Professor of Economics and Political Science, Duke University
Gorter Family Professor of Islamic Studies, Duke University
Institutional Roots of Authoritarian Rule in the Middle East: Political Legacies of the Islamic Waqf
In the pre-modern Middle East the closest thing to an autonomous private organization was the Islamic waqf. Paradoxically, this non-state institution inhibited political participation, collective action, transparency in governance, and rule of law, among other indicators of democratization. For a millennium, it delayed and limited democratization through several mutually supportive mechanisms. Its activities were essentially set by its founder, which limited its capacity to meet political challenges. Being designed to provide a service on its own, it could not participate in lasting political coalitions. The waqf’s beneficiaries had no say in evaluating or selecting its officers. Circumventing waqf rules required a court’s permission, which incited corruption. Finally, the process of appointing officials promoted and legitimized nepotism. Thus, for all the resources it controlled, the Islamic waqf contributed minimally to advancing the rule of law or building civil society. As a core element of Islam’s classical institutional complex, it perpetuated authoritarian rule by keeping the state largely unrestrained.

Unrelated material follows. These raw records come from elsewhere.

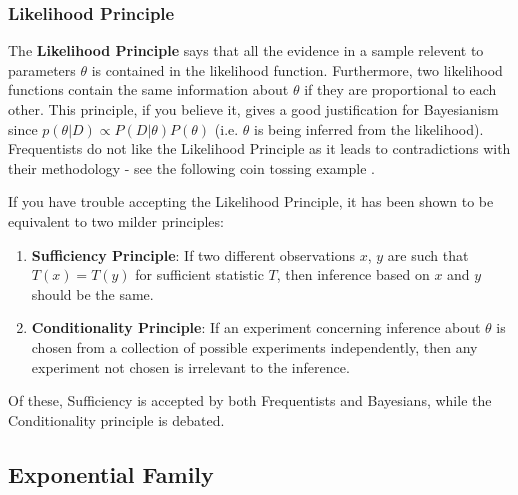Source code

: \documentclass[]{article}
\theoremstyle{mattstyle}
\theoremstyle{definition}
\begin{document}
\subsubsection{Likelihood Principle}

The \textbf{Likelihood Principle} says that all the evidence in a sample relevent to parameters \(\theta\) is contained in the likelihood function. Furthermore, two likelihood functions contain the same information about \(\theta\) if they
are proportional to each other\cite{slides}. This principle, if you believe it, gives a good justification for Bayesianism since \(p(\theta|D) \propto P(D|\theta)P(\theta)\) (i.e. $\theta$ is being inferred from the likelihood). Frequentists do not like the Likelihood Principle as it leads to contradictions with their methodology - see the following coin tossing example \cite{MJordanNotes}.

If you have trouble accepting the Likelihood Principle, it has been shown to be equivalent to two milder principles:
\begin{enumerate}
	\item \textbf{Sufficiency Principle}: If two different observations $x$, $y$ are such that $T(x) = T(y)$ for sufficient statistic $T$, then inference based on $x$ and $y$ should be the same.
	\item \textbf{Conditionality Principle}: If an experiment concerning inference about $\theta$ is chosen from a collection of
	possible experiments independently, then any experiment not chosen is irrelevant to the inference.
\end{enumerate}

Of these, Sufficiency is accepted by both Frequentists and Bayesians, while the Conditionality principle is debated.

\newpage

\subsection{Exponential Family}\label{sec:expfam}
\end{document}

Therein lies a major reason why in the Middle East, democratization is proving to be a drawn out process.
Timur Kuran is professor of economics and political ccience and Gorter Family Professor of Islamic Studies at Duke University. His research focuses on social change, including the evolution of preferences and institutions. His most recent book, The Long Divergence: How Islamic Law Held Back the Middle East (Princeton University Press, 2011), addresses the role that Islamic institutions played in the economic rise of the Middle East and, subsequently, in the institutional stagnation that accompanied the region’s slip into underdevelopment. Some of the archival work on which this book was based has been published as a ten-volume tri-lingual set entitled Economic Life in Seventeenth-Century Istanbul, as Reflected in Court Registers (İş Bank Cultural Publications). Kuran’s earlier publications include Private Truths, Public Lies: The Social Consequences of Preference Falsification (Harvard University Press, 1995) and Islam and Mammon: The Economic Predicaments of Islamism (Princeton University Press, 2004), each translated into several languages.